--- Task goal ---
Comb through the entries for "profileUrn" and pull out each line that holds it.

+++ Supplied records

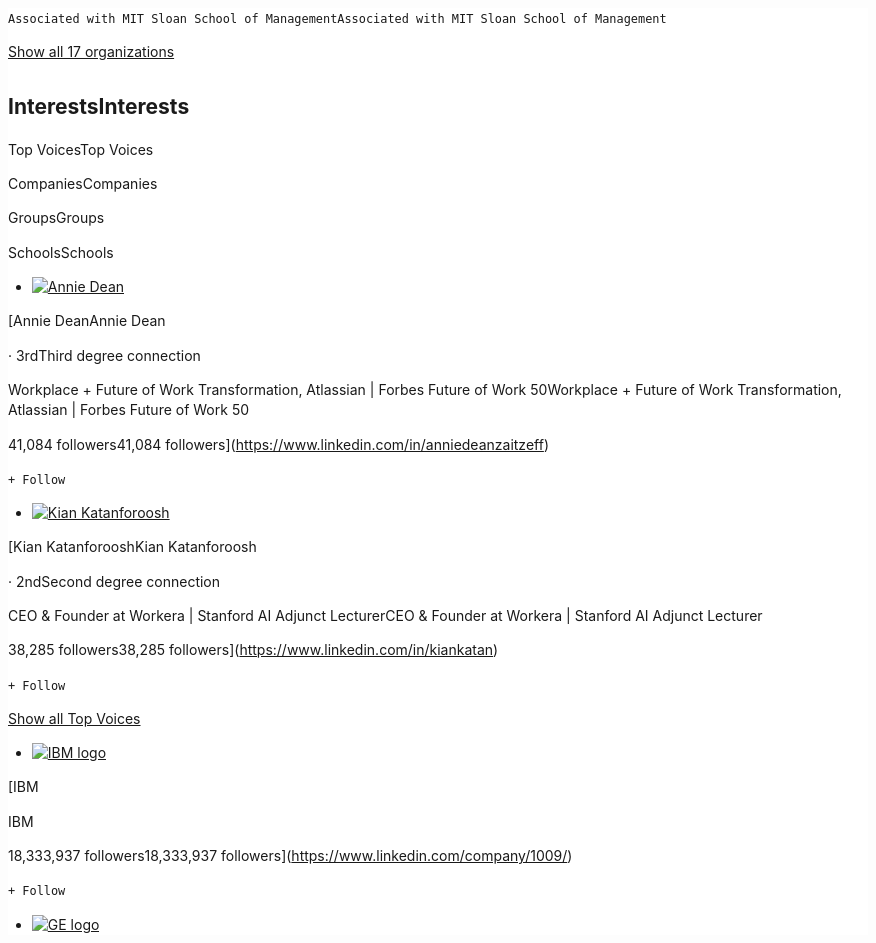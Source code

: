 	Associated with MIT Sloan School of ManagementAssociated with MIT Sloan School of Management

[Show all 17 organizations](https://www.linkedin.com/in/christophergbenavides/details/organizations?profileUrn=urn%3Ali%3Afsd_profile%3AACoAABWtzHYBacQBcqwkkDMEsnEqE616yY-8ZPY)

InterestsInterests
------------------

Top VoicesTop Voices

CompaniesCompanies

GroupsGroups

SchoolsSchools

 * [![Annie Dean](https://media.licdn.com/dms/image/v2/D4E03AQEDojyjtUTxjA/profile-displayphoto-shrink_100_100/B4EZSuh434GgAU-/0/1738094907219?e=1755129600&v=beta&t=xsF0-WztwbNoxmF7LfPiZAklsDKRgGmpNNZsN7DfEqk)](https://www.linkedin.com/in/anniedeanzaitzeff)

[Annie DeanAnnie Dean

· 3rdThird degree connection

Workplace \+ Future of Work Transformation, Atlassian \| Forbes Future of Work 50Workplace \+ Future of Work Transformation, Atlassian \| Forbes Future of Work 50

41,084 followers41,084 followers](https://www.linkedin.com/in/anniedeanzaitzeff)

	+ Follow
* [![Kian Katanforoosh](https://media.licdn.com/dms/image/v2/C5603AQFa07ciAq4C5A/profile-displayphoto-shrink_100_100/profile-displayphoto-shrink_100_100/0/1655393076890?e=1755129600&v=beta&t=2opjmsQOiVq0V-oP80TfkWCNzpZAqqrljbsSc7LGGrQ)](https://www.linkedin.com/in/kiankatan)

[Kian KatanforooshKian Katanforoosh

· 2ndSecond degree connection

CEO \& Founder at Workera \| Stanford AI Adjunct LecturerCEO \& Founder at Workera \| Stanford AI Adjunct Lecturer

38,285 followers38,285 followers](https://www.linkedin.com/in/kiankatan)

	+ Follow

[Show all Top Voices](https://www.linkedin.com/in/christophergbenavides/details/interests?profileUrn=urn%3Ali%3Afsd_profile%3AACoAABWtzHYBacQBcqwkkDMEsnEqE616yY-8ZPY&tabIndex=0&detailScreenTabIndex=0)

 * [![IBM logo](https://media.licdn.com/dms/image/v2/D560BAQGiz5ecgpCtkA/company-logo_100_100/company-logo_100_100/0/1688684715866/ibm_logo?e=1755129600&v=beta&t=u48wnxQij13myiOf8Zr1DTQBkwlkoO9HWic2aH3uTZI)](https://www.linkedin.com/company/1009/)

[IBM

IBM

18,333,937 followers18,333,937 followers](https://www.linkedin.com/company/1009/)

	+ Follow
* [![GE logo](https://media.licdn.com/dms/image/v2/D4E0BAQHNSdSY_UJ_rg/company-logo_100_100/company-logo_100_100/0/1688184041602/ge_logo?e=1755129600&v=beta&t=f5D_l2_RIsIZnUjfzhVQEYRpdqHewuv7HpzudvUIWyk)](https://www.linkedin.com/company/1015/)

++++++

--- Output for this exercise ---
[Show all 17 organizations](https://www.linkedin.com/in/christophergbenavides/details/organizations?profileUrn=urn%3Ali%3Afsd_profile%3AACoAABWtzHYBacQBcqwkkDMEsnEqE616yY-8ZPY)
[Show all Top Voices](https://www.linkedin.com/in/christophergbenavides/details/interests?profileUrn=urn%3Ali%3Afsd_profile%3AACoAABWtzHYBacQBcqwkkDMEsnEqE616yY-8ZPY&tabIndex=0&detailScreenTabIndex=0)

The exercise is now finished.